Впрочем, оба «гениальных» друга привлекали на себя внимание публики не только своими литературными произведениями, но и всевозможными эксцентричностями своей частной жизни. Весь Петербург интересовался их многочисленными любовными похождениями и теми роскошными пирами, которые они задавали время от времени в редакции издаваемого ими ежемесячного журнала «Библиотека для чтения».

Этот журнал служил могущественным орудием для распространения взглядов кружка. Были годы, когда он имел до 50 000 подписчиков, цифра, которой никогда ни прежде, ни после не достигал ни один из толстых журналов в России. Его влияние было громадно в провинции, пожалуй, даже больше, чем в самом Петербурге. Он решал судьбу каждого начинающего писателя и либо сразу выводил человека из ничтожества на путь славы, либо бесповоротно, одним махом пера, клеймил его печатью бездарности.

В Москве существовала, однако, маленькая горсточка литераторов, сохранивших некоторую самостоятельность. «Последним из могиканов» старых традиций, завещанных Пушкиным и Гоголем, был гениальный критик Белинский, сочинения которого и теперь поражают глубиною анализа и верностью взгляда. Но голос его долго был гласом вопиющего в пустыне.

Наконец, около 1845 г., в среде молодежи все более и более стал назревать протест против господствующего в Петербурге аристократического направления в литературе. Поверхностность и неудовлетворительность теорий, проповедуемых партией «Библиотеки для чтения», стала сказываться все яснее, а осязательность и законность присвоенного ей себе патента на гениальность стала казаться все более и более сомнительной.

В воздухе чувствовались уже предвестники близкой перемены. Все жаждали нового слова, новых пророков. В это время к Белинскому явился однажды еще молодой человек Некрасов, которому предстояло сделаться в будущем одним из величайших русских поэтов.

Однако он сам еще не отдавал себе сознательного отчета в том громадном даре, которым наделила его природа и который не нашел еще своего направления.

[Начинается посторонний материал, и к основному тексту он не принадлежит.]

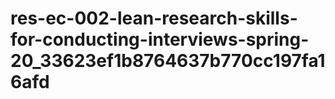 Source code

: # res-ec-002-lean-research-skills-for-conducting-interviews-spring-20_33623ef1b8764637b770cc197fa16afd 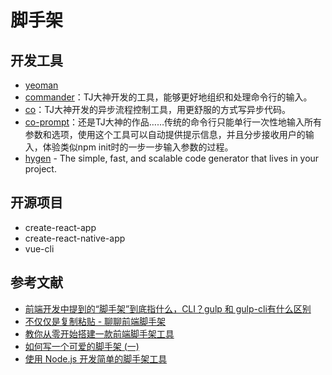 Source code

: 脚手架
========

## 开发工具
 
- [yeoman](http://yeoman.io/)
- [commander](https://github.com/tj/commander.js/)：TJ大神开发的工具，能够更好地组织和处理命令行的输入。
- [co](https://github.com/tj/co)：TJ大神开发的异步流程控制工具，用更舒服的方式写异步代码。
- [co-prompt](https://github.com/tj/co-prompt)：还是TJ大神的作品……传统的命令行只能单行一次性地输入所有参数和选项，使用这个工具可以自动提供提示信息，并且分步接收用户的输入，体验类似npm init时的一步一步输入参数的过程。
- [hygen](https://github.com/jondot/hygen) - The simple, fast, and scalable code generator that lives in your project.

## 开源项目

- create-react-app
- create-react-native-app
- vue-cli

## 参考文献

- [前端开发中提到的“脚手架”到底指什么，CLI？gulp 和 gulp-cli有什么区别](https://www.zhihu.com/question/47731497)
- [不仅仅是复制粘贴 - 聊聊前端脚手架](https://www.cnblogs.com/ihardcoder/p/6648423.html)
- [教你从零开始搭建一款前端脚手架工具](https://segmentfault.com/a/1190000006190814)
- [如何写一个可爱的脚手架 (一)](https://juejin.im/post/5aa4fe25518825557918473a)
- [使用 Node.js 开发简单的脚手架工具](https://github.com/lin-xin/blog/issues/27)
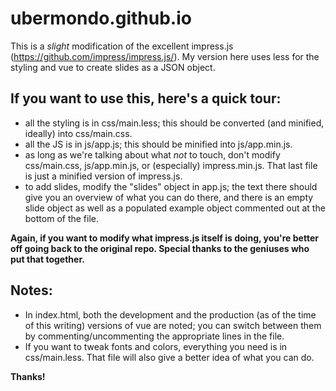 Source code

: # ubermondo.github.io

This is a _slight_ modification of the excellent impress.js (https://github.com/impress/impress.js/). My version here uses less for the styling and vue to create slides as a JSON object.

## If you want to use this, here's a quick tour:

* all the styling is in css/main.less; this should be converted (and minified, ideally) into css/main.css.
* all the JS is in js/app.js; this should be minified into js/app.min.js.
* as long as we're talking about what _not_ to touch, don't modify css/main.css, js/app.min.js, or (especially) impress.min.js. That last file is just a minified version of impress.js.
* to add slides, modify the "slides" object in app.js; the text there should give you an overview of what you can do there, and there is an empty slide object as well as a populated example object commented out at the bottom of the file.

**Again, if you want to modify what impress.js itself is doing, you're better off going back to the original repo. Special thanks to the geniuses who put that together.**

## Notes:

* In index.html, both the development and the production (as of the time of this writing) versions of vue are noted; you can switch between them by commenting/uncommenting the appropriate lines in the file.
* If you want to tweak fonts and colors, everything you need is in css/main.less. That file will also give a better idea of what you can do.

**Thanks!**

Он явился к Белинскому не с тетрадью стихов, а с кипою ассигнаций, полученных им от отца, богатого помещика. На эти деньги он предложил старому критику основать журнал «Современник», главная задача которого будет состоять в том, чтобы бороться против «Библиотеки для чтения».

Белинский согласился с радостью, но теперь представился вопрос, где подобрать подходящих сотрудников, откуда взять свежие, молодые силы. После блестящего периода Пушкина, Лермонтова и Гоголя в литературе произошел застой, продолжавшийся притом около 10 лет. Один Григорович, литератор очень почтенный, но далеко не гениальный, писал повести. Тургенев, Толстой, Щедрин, Островский — все кончили свои годы учения, ни один из них еще не вступил на литературное поприще, поэтому вопрос о сотрудниках сильно затруднял новых издателей.

Вот в это-то самое время окончил Достоевский своих «Бедных людей» и послал в «Современник». Однако, отослав рукопись, он тотчас же сам и раскаялся. С ним произошел тяжелый психологический процесс, который, вероятно, пришлось пережить всякому автору: пока он писал свой роман, он сам восхищался им и верил, что происходит нечто великое и гениальное. Но лишь только рукопись была окончена и отослана в редакцию, как на него вдруг нашло сомнение и разочарование. Все недостатки романа ярко выступили перед ним, все в нем показалось ему бледным, ничтожным. Он почувствовал отвращение к собственному детищу и устыдился его.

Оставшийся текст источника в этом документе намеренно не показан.